Dataset entries
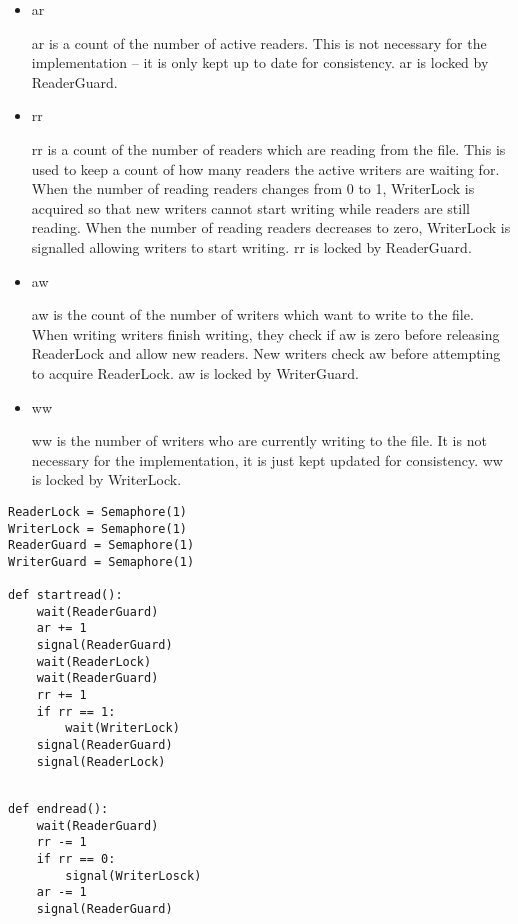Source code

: \documentclass[10pt,\jkfside,a4paper]{article}
\begin{document}
\begin{itemize}

\item ar

ar is a count of the number of active readers. This is not necessary for the
implementation -- it is only kept up to date for consistency. ar is locked
by ReaderGuard.

\item rr

rr is a count of the number of readers which are reading from the file. This
is used to keep a count of how many readers the active writers are waiting for.
When the number of reading readers changes from 0 to 1, WriterLock is
acquired so that new writers cannot start writing while readers are still
reading. When the number of reading readers decreases to zero, WriterLock is
signalled allowing writers to start writing. rr is locked by ReaderGuard.

\item aw

aw is the count of the number of writers which want to write to the file.
When writing writers finish writing, they check if aw is zero before releasing
ReaderLock and allow new readers. New writers check aw before attempting to
acquire ReaderLock. aw is locked by WriterGuard.

\item ww

ww is the number of writers who are currently writing to the file. It is not
necessary for the implementation, it is just kept updated for consistency.
ww is locked by WriterLock.

\end{itemize}

\begin{lstlisting}
ReaderLock = Semaphore(1)
WriterLock = Semaphore(1)
ReaderGuard = Semaphore(1)
WriterGuard = Semaphore(1)

def startread():
	wait(ReaderGuard)
	ar += 1
	signal(ReaderGuard)
	wait(ReaderLock)
	wait(ReaderGuard)
	rr += 1
	if rr == 1:
		wait(WriterLock)
	signal(ReaderGuard)
	signal(ReaderLock)

\end{lstlisting}

\begin{lstlisting}

def endread():
	wait(ReaderGuard)
	rr -= 1
	if rr == 0:
		signal(WriterLosck)
	ar -= 1
	signal(ReaderGuard)

\end{lstlisting}
\end{document}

• EXERCISE BRIEF: Apart from the pictures, repeat every entry exactly.

• RESULT OF THE TASK:
Source code

: \documentclass[10pt,\jkfside,a4paper]{article}
\begin{document}
\begin{itemize}

\item ar

ar is a count of the number of active readers. This is not necessary for the
implementation -- it is only kept up to date for consistency. ar is locked
by ReaderGuard.

\item rr

rr is a count of the number of readers which are reading from the file. This
is used to keep a count of how many readers the active writers are waiting for.
When the number of reading readers changes from 0 to 1, WriterLock is
acquired so that new writers cannot start writing while readers are still
reading. When the number of reading readers decreases to zero, WriterLock is
signalled allowing writers to start writing. rr is locked by ReaderGuard.

\item aw

aw is the count of the number of writers which want to write to the file.
When writing writers finish writing, they check if aw is zero before releasing
ReaderLock and allow new readers. New writers check aw before attempting to
acquire ReaderLock. aw is locked by WriterGuard.

\item ww

ww is the number of writers who are currently writing to the file. It is not
necessary for the implementation, it is just kept updated for consistency.
ww is locked by WriterLock.

\end{itemize}

\begin{lstlisting}
ReaderLock = Semaphore(1)
WriterLock = Semaphore(1)
ReaderGuard = Semaphore(1)
WriterGuard = Semaphore(1)

def startread():
	wait(ReaderGuard)
	ar += 1
	signal(ReaderGuard)
	wait(ReaderLock)
	wait(ReaderGuard)
	rr += 1
	if rr == 1:
		wait(WriterLock)
	signal(ReaderGuard)
	signal(ReaderLock)

\end{lstlisting}

\begin{lstlisting}

def endread():
	wait(ReaderGuard)
	rr -= 1
	if rr == 0:
		signal(WriterLosck)
	ar -= 1
	signal(ReaderGuard)

\end{lstlisting}
\end{document}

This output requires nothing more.